Na trama, J-Law interpreta a falida garçonete Maddie, moradora de uma cidadezinha litorânea, onde, ao ter seu carro apreendido (aliás, por um ex-ficante, encarnado por Ebon Moss-Bachrach, o primo Richie da série O Urso), perde a chance de completar sua renda como motorista de Uber. Meio por desespero, meio por inércia, a protagonista resolve encarar um anúncio bastante peculiar: um casal rico e superprotetor — papéis de Matthew Broderick e Laura Benanti — promete dar um automóvel seminovo para qualquer jovem bonita e inteligente que aceite a missão de tirar a virgindade do filho único, Percy.
Vivido por Andrew Barth Feldman, Percy tem 19 anos e está prestes a entrar na prestigiada faculdade de Princeton. Os pais acham que a primeira transa vai fazer para a autoestima e a autoconfiança do rapaz — mas também estão cientes do efeito reverso se ele descobrir a armação.
Não é preciso ser versado em comédias românticas para intuir os rumos do filme, mas não faltarão atrativos no caminho. Os diálogos, ora apimentados, ora irônicos, são bem escritos — adorei especialmente as interações dos pais com Percy e com Maddie. Feldman consegue equilibrar as doses de timidez, doçura, ingenuidade, entusiasmo e inaptidão de seu personagem de um modo que ele não escorregue para o clichê ou a caricatura. E Jennifer Lawrence nos lembra de como é uma atriz talentosa (tanto para a comédia quanto para o drama), carismática e destemida — característica principal da tal cena mais engraçada do ano, em que ela é vista totalmente nua (de frente, de lado e de costas).
"Todos na minha vida e na minha equipe perguntavam: 'Tem certeza? Tem certeza? Tem certeza?'", recordou Lawrence em entrevista à Variety. "Eu nem pensei duas vezes: foi hilariante para mim."
E para mim também!
(Relembrando o aviso sobre spoilers.)
A cena acontece quando Maddie, que está tendo mais dificuldade do que esperava para seduzir Percy, o convence a nadar nu com ela no mar. Da água, os dois veem que um trio de adolescentes embriagados, por sacanagem, rouba as roupas do casal.

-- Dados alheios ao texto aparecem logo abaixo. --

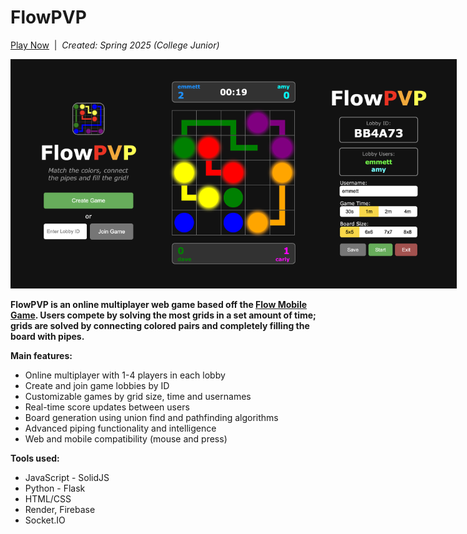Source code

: # FlowPVP

[Play Now](https://flow-pvp.web.app/)&nbsp;&nbsp;|&nbsp;&nbsp;<i>Created: Spring 2025 (College Junior)</i>

<div style="display: flex;">
  <img src="screenshots/home.png" style="width: 250px" />
  <img src="screenshots/game2.png" style="width: 214px" />
  <img src="screenshots/lobby.png" style="width: 250px" />
</div>
<br/>
<b>FlowPVP is an online multiplayer web game based off the <a href="https://play.google.com/store/apps/details?id=com.bigduckgames.flow&hl=en_US">Flow Mobile Game</a>. Users compete by solving the most grids in a set amount of time; grids are solved by connecting colored pairs and completely filling the board with pipes.</b>
<p></p>
<b>Main features:</b>
<ul>
  <li>Online multiplayer with 1-4 players in each lobby</li>
  <li>Create and join game lobbies by ID</li>
  <li>Customizable games by grid size, time and usernames</li>
  <li>Real-time score updates between users</li>
  <li>Board generation using union find and pathfinding algorithms</li>
  <li>Advanced piping functionality and intelligence</li>
  <li>Web and mobile compatibility (mouse and press)</li>
</ul>
<b>Tools used:</b>
<ul>
  <li>JavaScript - SolidJS</li>
  <li>Python - Flask</li>
  <li>HTML/CSS</li>
  <li>Render, Firebase</li>
  <li>Socket.IO</li>
</ul>
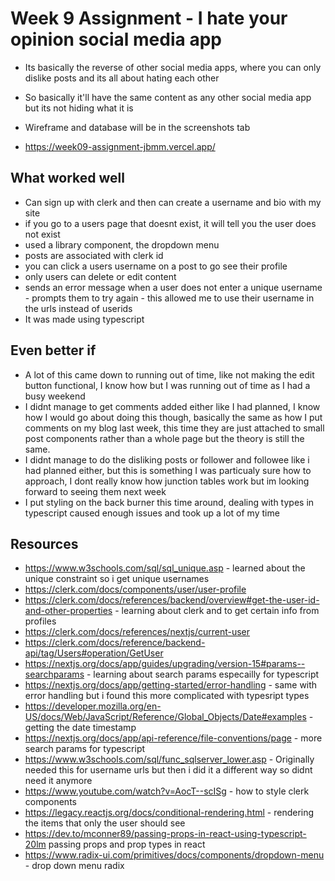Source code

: # Week 9 Assignment - I hate your opinion social media app

- Its basically the reverse of other social media apps, where you can only dislike posts and its all about hating each other
- So basically it'll have the same content as any other social media app but its not hiding what it is

- Wireframe and database will be in the screenshots tab
- https://week09-assignment-jbmm.vercel.app/

## What worked well

- Can sign up with clerk and then can create a username and bio with my site
- if you go to a users page that doesnt exist, it will tell you the user does not exist
- used a library component, the dropdown menu
- posts are associated with clerk id
- you can click a users username on a post to go see their profile
- only users can delete or edit content
- sends an error message when a user does not enter a unique username - prompts them to try again - this allowed me to use their username in the urls instead of userids
- It was made using typescript

## Even better if

- A lot of this came down to running out of time, like not making the edit button functional, I know how but I was running out of time as I had a busy weekend
- I didnt manage to get comments added either like I had planned, I know how I would go about doing this though, basically the same as how I put comments on my blog last week, this time they are just attached to small post components rather than a whole page but the theory is still the same.
- I didnt manage to do the disliking posts or follower and followee like i had planned either, but this is something I was particualy sure how to approach, I dont really know how junction tables work but im looking forward to seeing them next week
- I put styling on the back burner this time around, dealing with types in typescript caused enough issues and took up a lot of my time

## Resources

- https://www.w3schools.com/sql/sql_unique.asp - learned about the unique constraint so i get unique usernames
- https://clerk.com/docs/components/user/user-profile
- https://clerk.com/docs/references/backend/overview#get-the-user-id-and-other-properties - learning about clerk and to get certain info from profiles
- https://clerk.com/docs/references/nextjs/current-user
- https://clerk.com/docs/reference/backend-api/tag/Users#operation/GetUser
- https://nextjs.org/docs/app/guides/upgrading/version-15#params--searchparams - learning about search params especailly for typescript
- https://nextjs.org/docs/app/getting-started/error-handling - same with error handling but i found this more complicated with typesript types
- https://developer.mozilla.org/en-US/docs/Web/JavaScript/Reference/Global_Objects/Date#examples - getting the date timestamp
- https://nextjs.org/docs/app/api-reference/file-conventions/page - more search params for typescript
- https://www.w3schools.com/sql/func_sqlserver_lower.asp - Originally needed this for username urls but then i did it a different way so didnt need it anymore
- https://www.youtube.com/watch?v=AocT--scISg - how to style clerk components
- https://legacy.reactjs.org/docs/conditional-rendering.html - rendering the items that only the user should see
- https://dev.to/mconner89/passing-props-in-react-using-typescript-20lm passing props and prop types in react
- https://www.radix-ui.com/primitives/docs/components/dropdown-menu - drop down menu radix
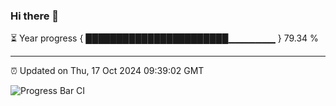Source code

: ### Hi there 👋

⏳ Year progress { ███████████████████████▁▁▁▁▁▁▁ } 79.34 %

---

⏰ Updated on Thu, 17 Oct 2024 09:39:02 GMT

![Progress Bar CI](https://github.com/IshwaranRudhara/GIT-ACTION/workflows/Progress%20Bar%20CI/badge.svg)
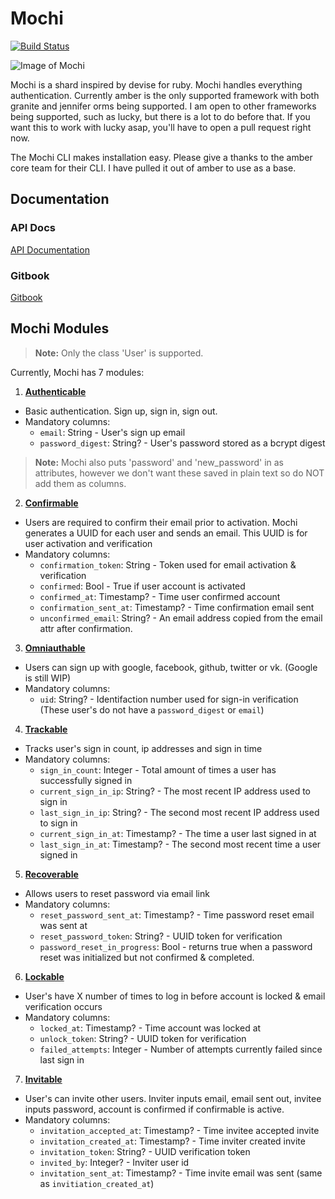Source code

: # Mochi
[![Build Status](https://travis-ci.org/gitlato/mochi.svg?branch=master)](https://travis-ci.org/sundaecr/mochi)

![Image of Mochi](https://image.shutterstock.com/image-vector/mochi-character-design-wallpaper-free-260nw-1572610879.jpg)

Mochi is a shard inspired by devise for ruby. Mochi handles everything authentication. Currently amber is the only supported framework with both granite and jennifer orms being supported. I am open to other frameworks being supported, such as lucky, but there is a lot to do before that. If you want this to work with lucky asap, you'll have to open a pull request right now.

The Mochi CLI makes installation easy. Please give a thanks to the amber core team for their CLI. I have pulled it out of amber to use as a base. 

## Documentation
### API Docs
[API Documentation](https://andrewc910.github.io/mochi/)

### Gitbook
[Gitbook](https://awcrotwell.gitbook.io/mochi/)

## Mochi Modules
> **Note:** Only the class 'User' is supported.

Currently, Mochi has 7 modules:  

1. **[Authenticable](https://awcrotwell.gitbook.io/mochi/guides/authenticable)**
  - Basic authentication. Sign up, sign in, sign out.  
  - Mandatory columns:  
    - `email`: String - User's sign up email
    - `password_digest`: String? - User's password stored as a bcrypt digest

  > **Note:** Mochi also puts 'password' and 'new_password' in as attributes, however we don't want these saved in plain text so do NOT add them as columns.

2. **[Confirmable](https://awcrotwell.gitbook.io/mochi/guides/confirmable)**  
  - Users are required to confirm their email prior to activation. Mochi generates a UUID for each user and sends an email. This UUID is for user activation and verification
  - Mandatory columns:  
    - `confirmation_token`: String - Token used for email activation & verification
    - `confirmed`: Bool - True if user account is activated
    - `confirmed_at`: Timestamp? - Time user confirmed account
    - `confirmation_sent_at`: Timestamp? - Time confirmation email sent
    - `unconfirmed_email`: String? - An email address copied from the email attr after confirmation.
  
3. **[Omniauthable](https://awcrotwell.gitbook.io/mochi/guides/omniauthable)**  
  - Users can sign up with google, facebook, github, twitter or vk. (Google is still WIP)
  - Mandatory columns:
    - `uid`: String? - Identifaction number used for sign-in verification (These user's do not have a `password_digest` or `email`)

4. **[Trackable](https://awcrotwell.gitbook.io/mochi/guides/trackable)**
  - Tracks user's sign in count, ip addresses and sign in time
  - Mandatory columns:
    - `sign_in_count`: Integer - Total amount of times a user has successfully signed in
    - `current_sign_in_ip`: String? - The most recent IP address used to sign in
    - `last_sign_in_ip`: String? - The second most recent IP address used to sign in
    - `current_sign_in_at`: Timestamp? - The time a user last signed in at
    - `last_sign_in_at`: Timestamp? - The second most recent time a user signed in

5. **[Recoverable](https://awcrotwell.gitbook.io/mochi/guides/recoverable)**
  - Allows users to reset password via email link
  - Mandatory columns:
    - `reset_password_sent_at`: Timestamp? - Time password reset email was sent at
    - `reset_password_token`: String? - UUID token for verification
    - `password_reset_in_progress`: Bool - returns true when a password reset was initialized but not confirmed & completed.

6. **[Lockable](https://awcrotwell.gitbook.io/mochi/guides/lockable)**
  - User's have X number of times to log in before account is locked & email verification occurs
  - Mandatory columns:
    - `locked_at`: Timestamp? - Time account was locked at
    - `unlock_token`: String? - UUID token for verification
    - `failed_attempts`: Integer - Number of attempts currently failed since last sign in

7. **[Invitable](https://awcrotwell.gitbook.io/mochi/guides/invitable)**
  - User's can invite other users. Inviter inputs email, email sent out, invitee inputs password, account is confirmed if confirmable is active.
  - Mandatory columns:
    - `invitation_accepted_at`: Timestamp? - Time invitee accepted invite
    - `invitation_created_at`: Timestamp? - Time inviter created invite
    - `invitation_token`: String? - UUID verification token
    - `invited_by`: Integer? - Inviter user id
    - `invitation_sent_at`: Timestamp? - Time invite email was sent (same as `invitiation_created_at`)
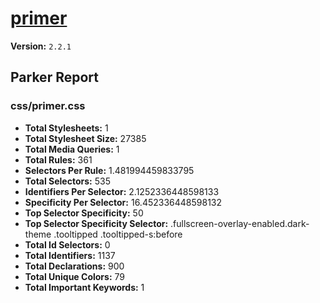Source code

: # [primer]( http://primercss.io )

**Version:** `2.2.1`

## Parker Report

### css/primer.css

- **Total Stylesheets:** 1
- **Total Stylesheet Size:** 27385
- **Total Media Queries:** 1
- **Total Rules:** 361
- **Selectors Per Rule:** 1.481994459833795
- **Total Selectors:** 535
- **Identifiers Per Selector:** 2.1252336448598133
- **Specificity Per Selector:** 16.452336448598132
- **Top Selector Specificity:** 50
- **Top Selector Specificity Selector:** .fullscreen-overlay-enabled.dark-theme .tooltipped .tooltipped-s:before
- **Total Id Selectors:** 0
- **Total Identifiers:** 1137
- **Total Declarations:** 900
- **Total Unique Colors:** 79
- **Total Important Keywords:** 1

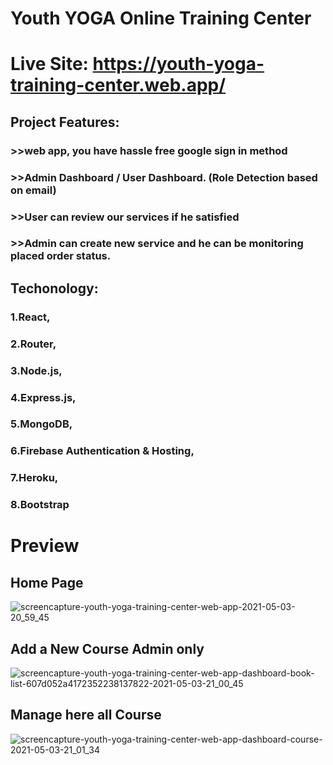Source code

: # Youth YOGA Online Training Center  
# Live Site: https://youth-yoga-training-center.web.app/

## Project Features:
### >>web app, you have hassle free google sign in method
### >>Admin Dashboard / User Dashboard. (Role Detection based on email)
### >>User can review our services if he satisfied
### >>Admin can create new service and he can be monitoring placed order status.


## Techonology:  
### 1.React, 
### 2.Router, 
### 3.Node.js,
### 4.Express.js,
### 5.MongoDB,
### 6.Firebase Authentication & Hosting, 
### 7.Heroku, 
### 8.Bootstrap

# Preview
## Home Page
![screencapture-youth-yoga-training-center-web-app-2021-05-03-20_59_45](https://user-images.githubusercontent.com/68380516/116893514-e12c3a80-ac52-11eb-8efb-cabb5dc81aa0.png)
## Add a New Course Admin only
![screencapture-youth-yoga-training-center-web-app-dashboard-book-list-607d052a4172352238137822-2021-05-03-21_00_45](https://user-images.githubusercontent.com/68380516/116893563-ed17fc80-ac52-11eb-994a-b513ce2232eb.png)

## Manage here all Course
![screencapture-youth-yoga-training-center-web-app-dashboard-course-2021-05-03-21_01_34](https://user-images.githubusercontent.com/68380516/116893570-ef7a5680-ac52-11eb-9fb7-3454031070ac.png)


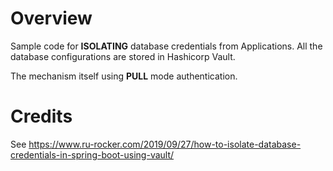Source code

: # Overview
Sample code for **ISOLATING** database credentials from Applications.
All the database configurations are stored in Hashicorp Vault.

The mechanism itself using **PULL** mode authentication.

# Credits

See https://www.ru-rocker.com/2019/09/27/how-to-isolate-database-credentials-in-spring-boot-using-vault/
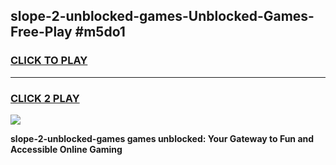 
## slope-2-unblocked-games-Unblocked-Games-Free-Play #m5do1
<h3>
<a href="https://us.freeplayer.one?title=slope-2-unblocked-games&ref=9M">CLICK TO PLAY</a></h3>
<hr>

<h3>
<a href="https://us.freeplayer.one?title=slope-2-unblocked-games&ref=9M">CLICK 2 PLAY</a>
  
</h3>

<a href="https://us.freeplayer.one?title=slope-2-unblocked-games&ref=9M"><img src="https://clearcache.store/games.png"></a>


**slope-2-unblocked-games games unblocked: Your Gateway to Fun and Accessible Online Gaming**
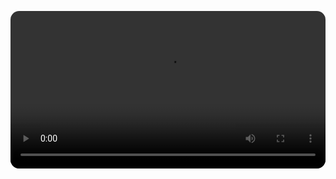<video src="https://raw.githubusercontent.com/XYY-huijiwiki/videos/main/2024-01-01 《守护》首发宣传片.mp4" controls title="2024-01-01 《守护》首发宣传片.mp4" style="width: 100%; height: auto; border-radius: 1em;"></video>

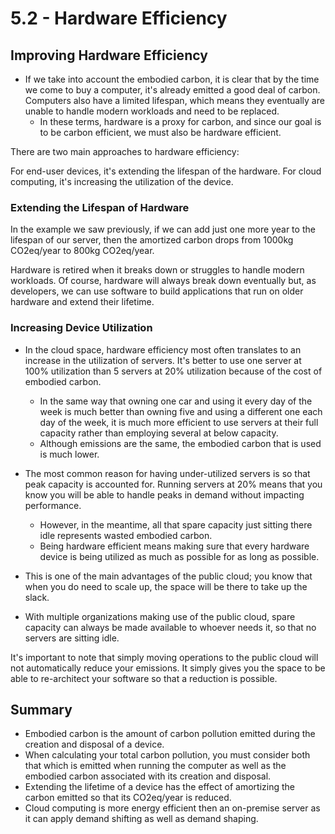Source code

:# 5.2 - Hardware Efficiency

## Improving Hardware Efficiency

- If we take into account the embodied carbon, it is clear that by the time we come to buy a computer, it's already emitted a good deal of carbon. Computers also have a limited lifespan, which means they eventually are unable to handle modern workloads and need to be replaced.
  - In these terms, hardware is a proxy for carbon, and since our goal is to be carbon efficient, we must also be hardware efficient.

There are two main approaches to hardware efficiency:

For end-user devices, it's extending the lifespan of the hardware.
For cloud computing, it's increasing the utilization of the device.

### Extending the Lifespan of Hardware

In the example we saw previously, if we can add just one more year to the lifespan of our server, then the amortized carbon drops from 1000kg CO2eq/year to 800kg CO2eq/year.

Hardware is retired when it breaks down or struggles to handle modern workloads. Of course, hardware will always break down eventually but, as developers, we can use software to build applications that run on older hardware and extend their lifetime.

### Increasing Device Utilization

- In the cloud space, hardware efficiency most often translates to an increase in the utilization of servers. It's better to use one server at 100% utilization than 5 servers at 20% utilization because of the cost of embodied carbon.
  - In the same way that owning one car and using it every day of the week is much better than owning five and using a different one each day of the week, it is much more efficient to use servers at their full capacity rather than employing several at below capacity.
  - Although emissions are the same, the embodied carbon that is used is much lower.

- The most common reason for having under-utilized servers is so that peak capacity is accounted for. Running servers at 20% means that you know you will be able to handle peaks in demand without impacting performance.
  - However, in the meantime, all that spare capacity just sitting there idle represents wasted embodied carbon.
  - Being hardware efficient means making sure that every hardware device is being utilized as much as possible for as long as possible.

- This is one of the main advantages of the public cloud; you know that when you do need to scale up, the space will be there to take up the slack.
- With multiple organizations making use of the public cloud, spare capacity can always be made available to whoever needs it, so that no servers are sitting idle.

It's important to note that simply moving operations to the public cloud will not automatically reduce your emissions. It simply gives you the space to be able to re-architect your software so that a reduction is possible.

## Summary

- Embodied carbon is the amount of carbon pollution emitted during the creation and disposal of a device.
- When calculating your total carbon pollution, you must consider both that which is emitted when running the computer as well as the embodied carbon associated with its creation and disposal.
- Extending the lifetime of a device has the effect of amortizing the carbon emitted so that its CO2eq/year is reduced.
- Cloud computing is more energy efficient then an on-premise server as it can apply demand shifting as well as demand shaping.
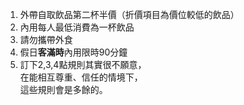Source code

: 1. 外帶自取飲品第二杯半價（折價項目為價位較低的飲品）
1. 內用每人最低消費為一杯飲品
1. 請勿攜帶外食
1. 假日**客滿時**內用限時90分鐘
1. 訂下2,3,4點規則其實很不願意，<br />在能相互尊重、信任的情境下，<br />這些規則會是多餘的。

Aí, Maddie/J-Law, furiosa e sem vergonha nenhuma, emerge do mar. Vê-se tudo do seu corpo, mas desta vez, contrariando o padrão de exposição da nudez feminina em filmes, séries, comerciais etc, não parece haver objetificação sexual — o objetivo é puramente fazer rir. Maddie se engalfinha em uma briga com os três adolescentes de um jeito que remete àquela impagável sequência de Borat (2006) na qual os personagens de Sacha Baron Cohen e Ken Davitian, ambos pelados, travam uma luta desleal que se estende do quarto aos corredores de um hotel. Na praia de Que Horas Eu te Pego?, também vale tudo. Inclusive chute no saco, ou melhor: na perereca!